> PROVIDED MATERIAL

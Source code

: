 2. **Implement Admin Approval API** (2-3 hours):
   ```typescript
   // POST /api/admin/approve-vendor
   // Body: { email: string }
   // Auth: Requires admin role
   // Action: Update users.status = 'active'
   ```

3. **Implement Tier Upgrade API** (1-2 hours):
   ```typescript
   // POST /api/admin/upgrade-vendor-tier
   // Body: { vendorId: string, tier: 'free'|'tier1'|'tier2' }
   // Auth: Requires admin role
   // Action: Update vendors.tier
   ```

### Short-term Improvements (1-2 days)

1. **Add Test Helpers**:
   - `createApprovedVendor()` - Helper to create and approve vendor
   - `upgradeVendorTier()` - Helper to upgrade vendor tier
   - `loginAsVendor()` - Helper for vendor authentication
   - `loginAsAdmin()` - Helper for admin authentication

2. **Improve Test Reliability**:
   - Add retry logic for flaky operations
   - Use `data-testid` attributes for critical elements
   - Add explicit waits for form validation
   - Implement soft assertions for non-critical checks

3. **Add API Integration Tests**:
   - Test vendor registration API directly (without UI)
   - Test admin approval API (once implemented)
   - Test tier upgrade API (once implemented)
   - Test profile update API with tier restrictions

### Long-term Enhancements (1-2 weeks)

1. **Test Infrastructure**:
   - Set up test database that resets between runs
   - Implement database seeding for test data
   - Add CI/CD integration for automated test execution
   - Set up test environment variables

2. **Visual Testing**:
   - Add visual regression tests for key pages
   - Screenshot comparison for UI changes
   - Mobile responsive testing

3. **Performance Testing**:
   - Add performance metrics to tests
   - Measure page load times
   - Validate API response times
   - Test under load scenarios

--

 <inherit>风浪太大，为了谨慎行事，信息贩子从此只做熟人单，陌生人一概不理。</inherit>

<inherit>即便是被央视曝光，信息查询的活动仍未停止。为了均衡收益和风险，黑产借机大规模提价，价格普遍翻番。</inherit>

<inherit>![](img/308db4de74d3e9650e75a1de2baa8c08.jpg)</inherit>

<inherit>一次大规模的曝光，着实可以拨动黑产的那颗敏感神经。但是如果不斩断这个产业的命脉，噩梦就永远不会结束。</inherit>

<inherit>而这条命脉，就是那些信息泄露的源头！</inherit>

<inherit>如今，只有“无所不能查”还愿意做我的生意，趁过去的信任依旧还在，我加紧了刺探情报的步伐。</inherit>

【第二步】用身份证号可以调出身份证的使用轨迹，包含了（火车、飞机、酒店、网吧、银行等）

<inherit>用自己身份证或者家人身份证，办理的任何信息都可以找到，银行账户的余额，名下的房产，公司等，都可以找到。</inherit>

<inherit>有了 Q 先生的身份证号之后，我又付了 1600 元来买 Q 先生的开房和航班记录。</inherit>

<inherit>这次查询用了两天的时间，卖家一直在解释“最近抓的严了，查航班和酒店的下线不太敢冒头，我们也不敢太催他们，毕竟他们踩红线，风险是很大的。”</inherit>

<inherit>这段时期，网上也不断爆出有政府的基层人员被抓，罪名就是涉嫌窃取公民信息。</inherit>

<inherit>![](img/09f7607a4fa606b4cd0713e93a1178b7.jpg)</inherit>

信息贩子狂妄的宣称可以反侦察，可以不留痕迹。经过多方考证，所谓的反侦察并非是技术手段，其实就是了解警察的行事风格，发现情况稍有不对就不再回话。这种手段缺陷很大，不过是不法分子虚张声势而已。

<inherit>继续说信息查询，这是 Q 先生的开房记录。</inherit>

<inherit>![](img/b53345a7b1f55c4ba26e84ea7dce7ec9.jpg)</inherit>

> WHAT IS REQUIRED
Copy all the lines above that hold the string "times".

> SOLUTION TO THIS PROBLEM
   - Measure page load times
   - Validate API response times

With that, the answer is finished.